In the entries below, find the line with "<td>Dry Block Calibrators Market Value" and the line with "<td>REPORT COVERAGE</td>". Print those two and everything between them exactly, and nothing else.
Start of EXERCISE INPUTS
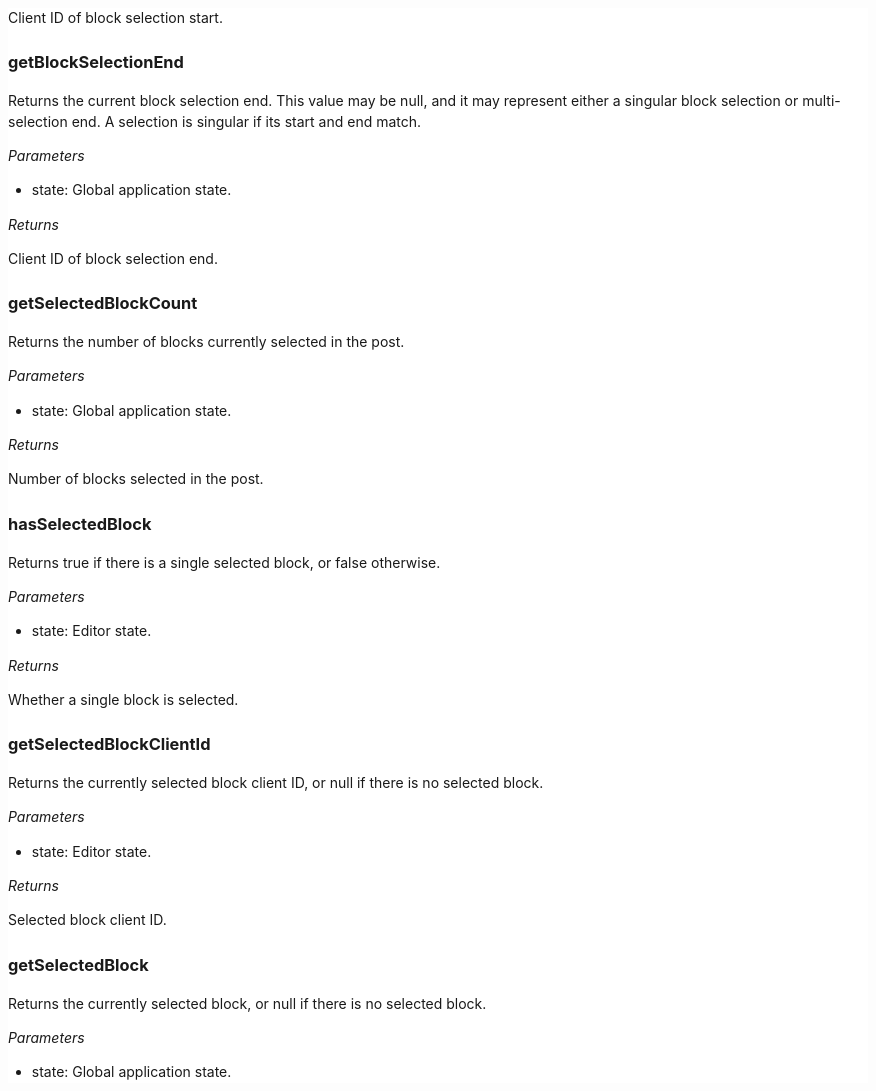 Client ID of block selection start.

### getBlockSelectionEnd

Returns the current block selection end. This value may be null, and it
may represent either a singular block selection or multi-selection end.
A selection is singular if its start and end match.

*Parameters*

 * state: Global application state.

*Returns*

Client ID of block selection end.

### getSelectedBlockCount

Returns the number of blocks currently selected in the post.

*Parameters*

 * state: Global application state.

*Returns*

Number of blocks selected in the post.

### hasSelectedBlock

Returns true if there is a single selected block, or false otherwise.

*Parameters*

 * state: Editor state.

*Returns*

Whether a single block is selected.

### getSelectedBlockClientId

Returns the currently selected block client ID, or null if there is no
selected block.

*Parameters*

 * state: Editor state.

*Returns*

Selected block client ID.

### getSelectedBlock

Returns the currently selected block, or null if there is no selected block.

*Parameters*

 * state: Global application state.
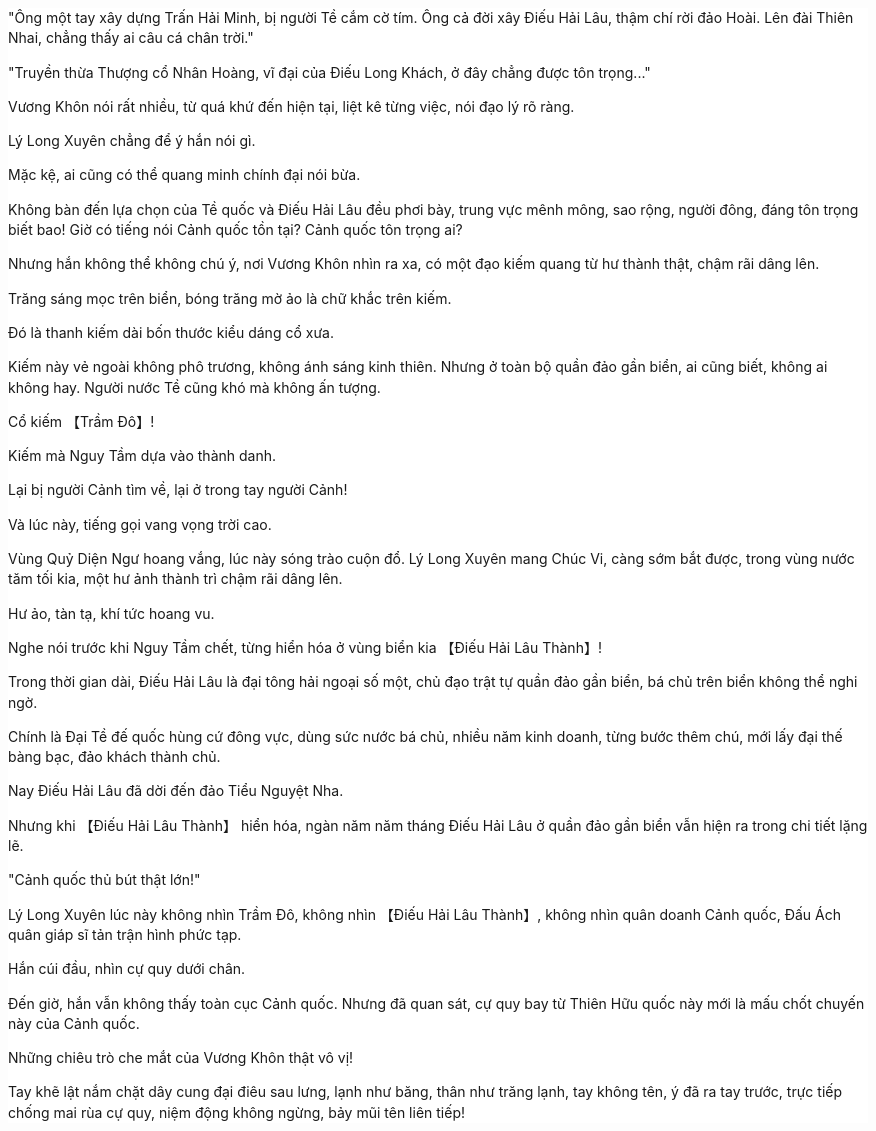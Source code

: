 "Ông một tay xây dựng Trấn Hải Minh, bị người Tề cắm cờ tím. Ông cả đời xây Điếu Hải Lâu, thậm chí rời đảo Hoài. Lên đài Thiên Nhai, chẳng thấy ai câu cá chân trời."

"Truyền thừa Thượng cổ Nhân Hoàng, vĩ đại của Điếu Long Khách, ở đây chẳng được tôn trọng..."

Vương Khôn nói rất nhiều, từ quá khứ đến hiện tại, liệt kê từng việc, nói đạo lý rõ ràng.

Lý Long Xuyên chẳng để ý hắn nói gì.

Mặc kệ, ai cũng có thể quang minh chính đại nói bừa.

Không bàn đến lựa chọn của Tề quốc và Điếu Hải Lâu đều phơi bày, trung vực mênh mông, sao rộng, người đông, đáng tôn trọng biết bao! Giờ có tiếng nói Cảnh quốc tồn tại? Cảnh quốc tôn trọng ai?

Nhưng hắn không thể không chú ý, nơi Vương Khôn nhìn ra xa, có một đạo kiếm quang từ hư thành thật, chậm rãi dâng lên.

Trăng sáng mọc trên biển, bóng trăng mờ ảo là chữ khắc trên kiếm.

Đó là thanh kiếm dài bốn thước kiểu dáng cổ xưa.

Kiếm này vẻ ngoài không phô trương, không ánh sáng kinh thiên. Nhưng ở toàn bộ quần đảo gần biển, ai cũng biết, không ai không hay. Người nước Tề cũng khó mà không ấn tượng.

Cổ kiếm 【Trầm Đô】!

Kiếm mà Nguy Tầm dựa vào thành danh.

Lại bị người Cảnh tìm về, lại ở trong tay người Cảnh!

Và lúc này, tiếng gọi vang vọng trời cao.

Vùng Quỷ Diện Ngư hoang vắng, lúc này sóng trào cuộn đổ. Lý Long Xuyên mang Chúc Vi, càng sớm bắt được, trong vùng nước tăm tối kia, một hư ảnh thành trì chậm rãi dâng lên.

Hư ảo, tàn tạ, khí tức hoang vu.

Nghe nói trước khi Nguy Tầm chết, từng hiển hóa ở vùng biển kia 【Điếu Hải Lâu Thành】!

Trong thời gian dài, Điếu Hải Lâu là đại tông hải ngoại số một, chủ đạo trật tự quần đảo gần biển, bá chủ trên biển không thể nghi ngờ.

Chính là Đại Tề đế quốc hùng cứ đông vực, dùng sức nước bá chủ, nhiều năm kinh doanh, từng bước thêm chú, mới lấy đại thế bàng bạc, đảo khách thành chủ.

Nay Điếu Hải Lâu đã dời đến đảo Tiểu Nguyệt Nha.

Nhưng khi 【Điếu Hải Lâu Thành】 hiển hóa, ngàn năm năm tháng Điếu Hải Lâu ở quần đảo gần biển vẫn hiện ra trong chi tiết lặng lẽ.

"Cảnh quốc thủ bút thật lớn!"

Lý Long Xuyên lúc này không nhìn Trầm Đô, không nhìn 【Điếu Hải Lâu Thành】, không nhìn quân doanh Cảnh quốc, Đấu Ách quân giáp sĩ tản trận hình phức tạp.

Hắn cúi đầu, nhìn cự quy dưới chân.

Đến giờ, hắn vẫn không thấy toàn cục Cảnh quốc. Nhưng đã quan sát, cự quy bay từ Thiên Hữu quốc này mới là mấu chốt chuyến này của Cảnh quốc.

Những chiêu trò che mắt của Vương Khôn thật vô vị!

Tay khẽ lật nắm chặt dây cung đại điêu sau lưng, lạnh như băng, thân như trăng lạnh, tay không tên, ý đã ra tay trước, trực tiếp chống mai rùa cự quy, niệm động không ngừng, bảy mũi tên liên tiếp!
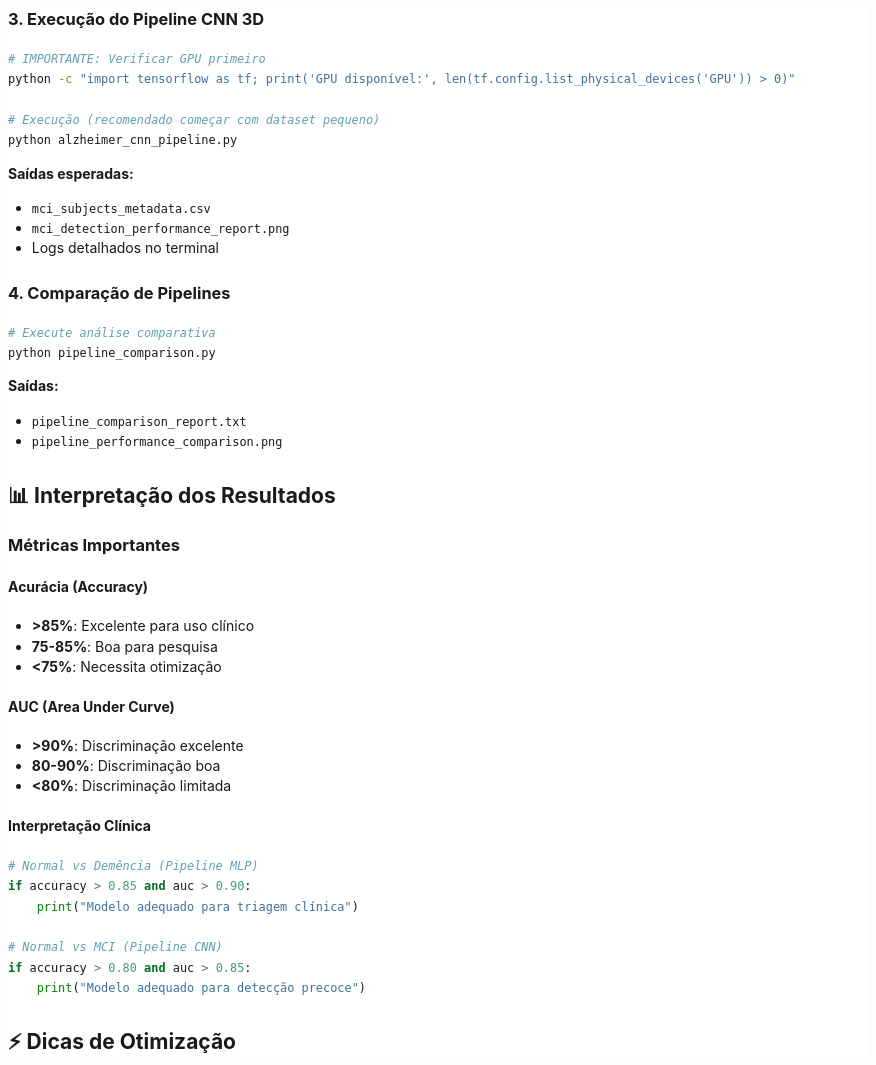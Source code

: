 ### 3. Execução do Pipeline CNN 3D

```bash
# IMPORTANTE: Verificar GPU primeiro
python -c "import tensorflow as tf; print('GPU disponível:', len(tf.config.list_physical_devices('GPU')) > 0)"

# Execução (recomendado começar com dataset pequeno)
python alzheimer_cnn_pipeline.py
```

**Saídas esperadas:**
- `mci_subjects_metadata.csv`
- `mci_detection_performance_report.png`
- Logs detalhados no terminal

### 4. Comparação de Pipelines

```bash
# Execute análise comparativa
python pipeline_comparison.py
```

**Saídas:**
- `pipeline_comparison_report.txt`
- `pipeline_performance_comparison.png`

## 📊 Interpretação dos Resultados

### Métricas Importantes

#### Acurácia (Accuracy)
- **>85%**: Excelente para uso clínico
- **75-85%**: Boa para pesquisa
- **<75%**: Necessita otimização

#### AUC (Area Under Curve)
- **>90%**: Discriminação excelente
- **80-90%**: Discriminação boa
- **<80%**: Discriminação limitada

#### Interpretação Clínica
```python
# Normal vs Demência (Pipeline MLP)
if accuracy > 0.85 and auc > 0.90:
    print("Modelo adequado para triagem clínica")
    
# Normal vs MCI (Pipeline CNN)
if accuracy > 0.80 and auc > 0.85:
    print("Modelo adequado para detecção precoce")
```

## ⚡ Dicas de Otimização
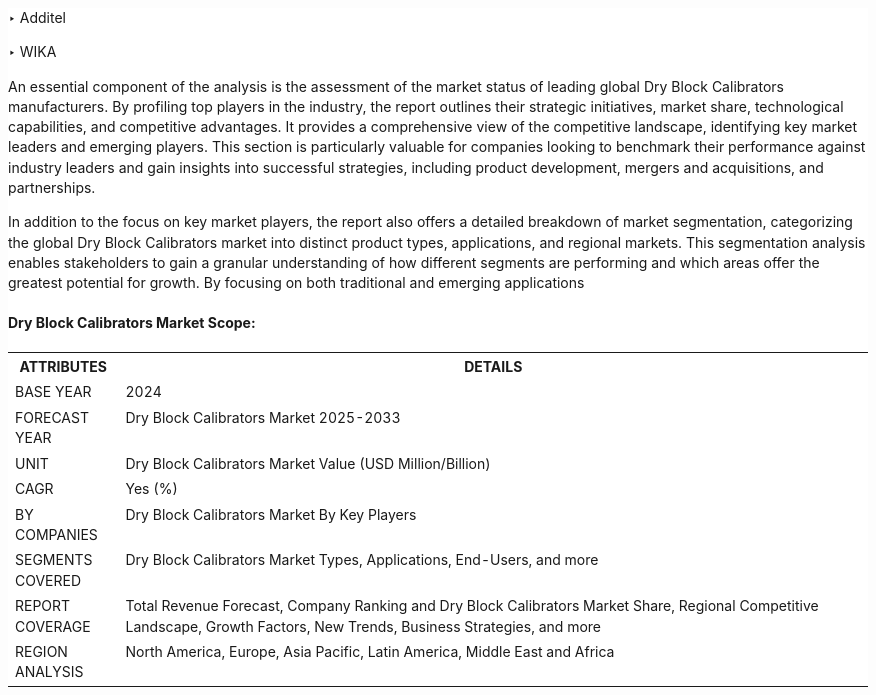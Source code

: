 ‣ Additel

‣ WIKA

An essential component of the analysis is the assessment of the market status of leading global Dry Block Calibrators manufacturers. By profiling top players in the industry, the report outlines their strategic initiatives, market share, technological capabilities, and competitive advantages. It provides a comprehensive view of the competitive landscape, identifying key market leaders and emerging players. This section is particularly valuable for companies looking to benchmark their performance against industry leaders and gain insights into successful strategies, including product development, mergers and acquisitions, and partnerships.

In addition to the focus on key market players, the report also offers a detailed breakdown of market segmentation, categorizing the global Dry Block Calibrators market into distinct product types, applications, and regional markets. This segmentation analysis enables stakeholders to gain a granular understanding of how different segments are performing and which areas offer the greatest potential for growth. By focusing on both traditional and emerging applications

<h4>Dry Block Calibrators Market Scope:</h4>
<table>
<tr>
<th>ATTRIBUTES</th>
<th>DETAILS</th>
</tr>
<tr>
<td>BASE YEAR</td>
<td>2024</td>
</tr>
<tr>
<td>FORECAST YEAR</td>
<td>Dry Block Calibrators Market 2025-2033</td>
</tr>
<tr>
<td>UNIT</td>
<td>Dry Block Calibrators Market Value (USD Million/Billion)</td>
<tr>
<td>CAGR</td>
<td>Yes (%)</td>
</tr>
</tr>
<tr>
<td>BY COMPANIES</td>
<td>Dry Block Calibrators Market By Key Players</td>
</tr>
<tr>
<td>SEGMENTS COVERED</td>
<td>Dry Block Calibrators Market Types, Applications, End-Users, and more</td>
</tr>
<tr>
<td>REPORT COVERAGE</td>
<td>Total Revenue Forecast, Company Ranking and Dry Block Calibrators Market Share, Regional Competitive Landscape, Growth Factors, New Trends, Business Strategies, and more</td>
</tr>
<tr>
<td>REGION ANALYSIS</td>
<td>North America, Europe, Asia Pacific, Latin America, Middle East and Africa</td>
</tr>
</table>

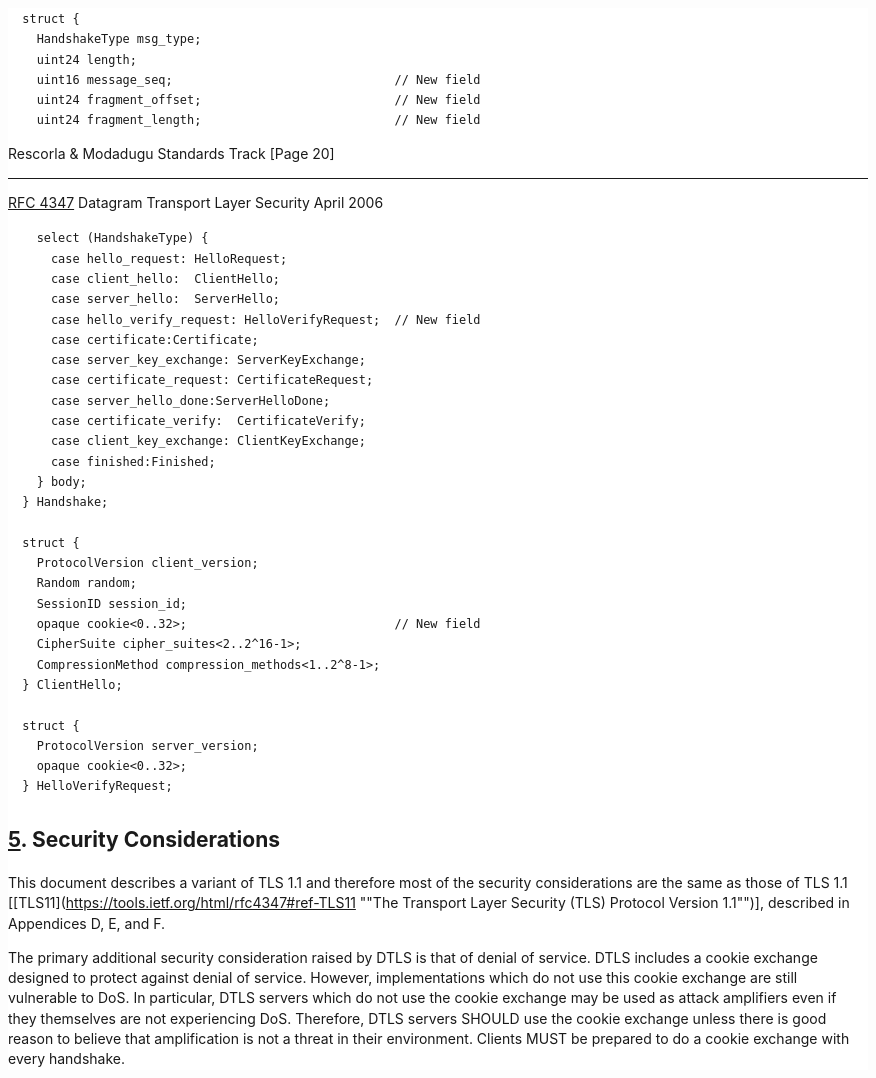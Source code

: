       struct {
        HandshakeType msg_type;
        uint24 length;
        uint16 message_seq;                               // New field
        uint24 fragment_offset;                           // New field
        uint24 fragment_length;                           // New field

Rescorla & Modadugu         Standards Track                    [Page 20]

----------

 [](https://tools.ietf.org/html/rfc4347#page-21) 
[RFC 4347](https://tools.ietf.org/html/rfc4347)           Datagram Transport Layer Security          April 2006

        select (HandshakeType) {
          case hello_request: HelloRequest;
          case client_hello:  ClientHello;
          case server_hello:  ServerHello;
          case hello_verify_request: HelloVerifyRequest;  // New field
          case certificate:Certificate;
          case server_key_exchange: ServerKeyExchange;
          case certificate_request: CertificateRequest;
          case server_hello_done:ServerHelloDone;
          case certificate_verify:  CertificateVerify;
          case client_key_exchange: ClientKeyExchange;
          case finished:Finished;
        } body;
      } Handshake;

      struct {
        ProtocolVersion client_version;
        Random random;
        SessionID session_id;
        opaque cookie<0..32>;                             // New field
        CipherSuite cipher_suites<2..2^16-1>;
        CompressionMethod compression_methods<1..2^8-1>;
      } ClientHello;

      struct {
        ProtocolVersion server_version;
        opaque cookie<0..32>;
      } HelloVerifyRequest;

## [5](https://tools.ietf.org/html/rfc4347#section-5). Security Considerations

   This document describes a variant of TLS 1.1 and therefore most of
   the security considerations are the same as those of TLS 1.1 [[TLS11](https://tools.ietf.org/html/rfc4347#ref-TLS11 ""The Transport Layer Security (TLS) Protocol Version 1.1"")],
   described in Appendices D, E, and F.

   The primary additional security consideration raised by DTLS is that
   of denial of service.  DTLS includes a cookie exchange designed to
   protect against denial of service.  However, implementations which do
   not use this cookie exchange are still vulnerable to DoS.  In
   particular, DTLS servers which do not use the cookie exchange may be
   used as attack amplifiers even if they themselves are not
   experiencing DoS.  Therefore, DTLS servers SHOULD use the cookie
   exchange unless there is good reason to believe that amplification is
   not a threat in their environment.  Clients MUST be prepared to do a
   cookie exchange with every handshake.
End of EXERCISE INPUTS
**WRITTEN SOLUTION:**
<td>Dry Block Calibrators Market Value (USD Million/Billion)</td>
<tr>
<td>CAGR</td>
<td>Yes (%)</td>
</tr>
</tr>
<tr>
<td>BY COMPANIES</td>
<td>Dry Block Calibrators Market By Key Players</td>
</tr>
<tr>
<td>SEGMENTS COVERED</td>
<td>Dry Block Calibrators Market Types, Applications, End-Users, and more</td>
</tr>
<tr>
<td>REPORT COVERAGE</td>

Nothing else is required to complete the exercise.